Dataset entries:
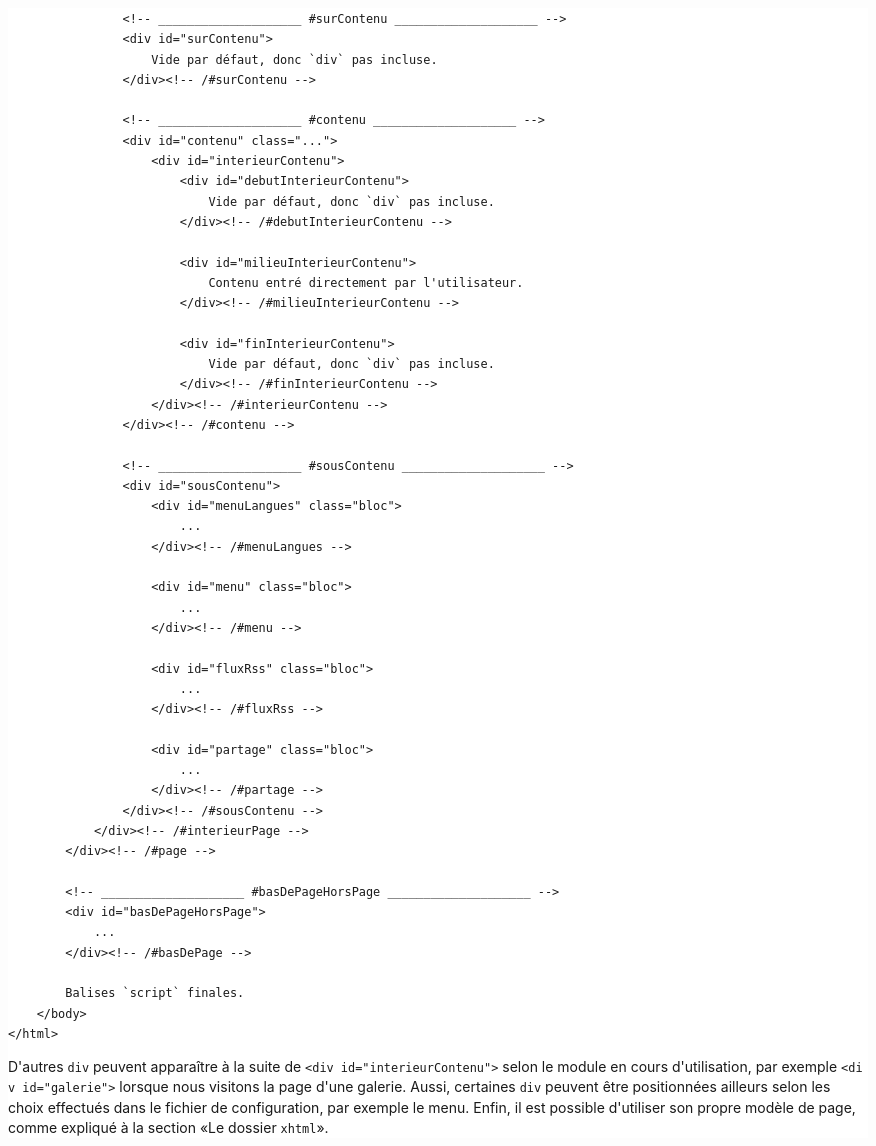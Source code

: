 					<!-- ____________________ #surContenu ____________________ -->
					<div id="surContenu">
						Vide par défaut, donc `div` pas incluse.
					</div><!-- /#surContenu -->
					
					<!-- ____________________ #contenu ____________________ -->
					<div id="contenu" class="...">
						<div id="interieurContenu">
							<div id="debutInterieurContenu">
								Vide par défaut, donc `div` pas incluse.
							</div><!-- /#debutInterieurContenu -->
							
							<div id="milieuInterieurContenu">
								Contenu entré directement par l'utilisateur.
							</div><!-- /#milieuInterieurContenu -->
							
							<div id="finInterieurContenu">
								Vide par défaut, donc `div` pas incluse.
							</div><!-- /#finInterieurContenu -->
						</div><!-- /#interieurContenu -->
					</div><!-- /#contenu -->
					
					<!-- ____________________ #sousContenu ____________________ -->
					<div id="sousContenu">
						<div id="menuLangues" class="bloc">
							...
						</div><!-- /#menuLangues -->
						
						<div id="menu" class="bloc">
							...
						</div><!-- /#menu -->
						
						<div id="fluxRss" class="bloc">
							...
						</div><!-- /#fluxRss -->
						
						<div id="partage" class="bloc">
							...
						</div><!-- /#partage -->
					</div><!-- /#sousContenu -->
				</div><!-- /#interieurPage -->
			</div><!-- /#page -->
			
			<!-- ____________________ #basDePageHorsPage ____________________ -->
			<div id="basDePageHorsPage">
				...
			</div><!-- /#basDePage -->
			
			Balises `script` finales.
		</body>
	</html>

D'autres `div` peuvent apparaître à la suite de `<div id="interieurContenu">` selon le module en cours d'utilisation, par exemple `<div id="galerie">` lorsque nous visitons la page d'une galerie. Aussi, certaines `div` peuvent être positionnées ailleurs selon les choix effectués dans le fichier de configuration, par exemple le menu. Enfin, il est possible d'utiliser son propre modèle de page, comme expliqué à la section «Le dossier `xhtml`».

What the exercise asks:
Set down only these lines, exactly: the one containing "</div><!-- /#partage -->" and each line after it through the end of the entries above.

Response below:
						</div><!-- /#partage -->
					</div><!-- /#sousContenu -->
				</div><!-- /#interieurPage -->
			</div><!-- /#page -->
			
			<!-- ____________________ #basDePageHorsPage ____________________ -->
			<div id="basDePageHorsPage">
				...
			</div><!-- /#basDePage -->
			
			Balises `script` finales.
		</body>
	</html>

D'autres `div` peuvent apparaître à la suite de `<div id="interieurContenu">` selon le module en cours d'utilisation, par exemple `<div id="galerie">` lorsque nous visitons la page d'une galerie. Aussi, certaines `div` peuvent être positionnées ailleurs selon les choix effectués dans le fichier de configuration, par exemple le menu. Enfin, il est possible d'utiliser son propre modèle de page, comme expliqué à la section «Le dossier `xhtml`».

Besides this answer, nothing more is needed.